Omitting every picture, output the records below exactly, please.

+++ RECORDS PROVIDED

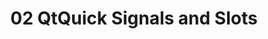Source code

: ---
title: 02 QtQuick Signals and Slots
layout: default
parent: 02 The QtQml Module
nav_order: 2
---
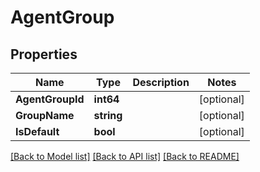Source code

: # AgentGroup

## Properties

Name | Type | Description | Notes
------------ | ------------- | ------------- | -------------
**AgentGroupId** | **int64** |  | [optional] 
**GroupName** | **string** |  | [optional] 
**IsDefault** | **bool** |  | [optional] 

[[Back to Model list]](../README.md#documentation-for-models) [[Back to API list]](../README.md#documentation-for-api-endpoints) [[Back to README]](../README.md)


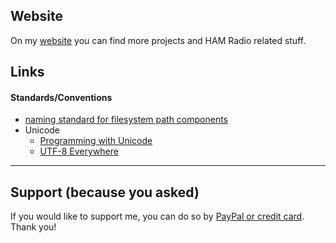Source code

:## Website
On my [website](https://oblaser.ch/) you can find more projects and HAM Radio related stuff.


## Links
#### Standards/Conventions
- [naming standard for filesystem path components](https://stackoverflow.com/questions/2235173/what-is-the-naming-standard-for-path-components)
- Unicode
  - [Programming with Unicode](https://unicodebook.readthedocs.io/)
  - [UTF-8 Everywhere](http://utf8everywhere.org/)


---


## Support (because you asked)
If you would like to support me, you can do so by [PayPal or credit card](https://www.paypal.com/donate/?hosted_button_id=UHY6CN72QW334). Thank you!
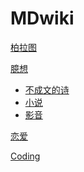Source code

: # MDwiki

[柏拉图](index.md)

[臆想]()

  * [不成文的诗](/臆想/不成文的诗.md)
  * [小说](/臆想//小说.md)
  * [影音](/臆想/影音.md)

[恋爱](/爱/爱.md)

[Coding](coding/PythonNote.md)


<script src="https://polyfill.io/v3/polyfill.min.js?features=es6"></script>
<script id="MathJax-script" async src="https://cdn.jsdelivr.net/npm/mathjax@3/es5/tex-mml-chtml.js"></script>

++++++

* **SOLUTION FOR THIS EXERCISE**:
Source code

: ---
title: 02 QtQuick Signals and Slots
layout: default
parent: 02 The QtQml Module
nav_order: 2
---
Source code

: # AgentGroup

## Properties

Name | Type | Description | Notes
------------ | ------------- | ------------- | -------------
**AgentGroupId** | **int64** |  | [optional] 
**GroupName** | **string** |  | [optional] 
**IsDefault** | **bool** |  | [optional] 

[[Back to Model list]](../README.md#documentation-for-models) [[Back to API list]](../README.md#documentation-for-api-endpoints) [[Back to README]](../README.md)


Source code

:## Website
On my [website](https://oblaser.ch/) you can find more projects and HAM Radio related stuff.


## Links
#### Standards/Conventions
- [naming standard for filesystem path components](https://stackoverflow.com/questions/2235173/what-is-the-naming-standard-for-path-components)
- Unicode
  - [Programming with Unicode](https://unicodebook.readthedocs.io/)
  - [UTF-8 Everywhere](http://utf8everywhere.org/)


---


## Support (because you asked)
If you would like to support me, you can do so by [PayPal or credit card](https://www.paypal.com/donate/?hosted_button_id=UHY6CN72QW334). Thank you!
Source code

: # MDwiki

[柏拉图](index.md)

[臆想]()

  * [不成文的诗](/臆想/不成文的诗.md)
  * [小说](/臆想//小说.md)
  * [影音](/臆想/影音.md)

[恋爱](/爱/爱.md)

[Coding](coding/PythonNote.md)


<script src="https://polyfill.io/v3/polyfill.min.js?features=es6"></script>
<script id="MathJax-script" async src="https://cdn.jsdelivr.net/npm/mathjax@3/es5/tex-mml-chtml.js"></script>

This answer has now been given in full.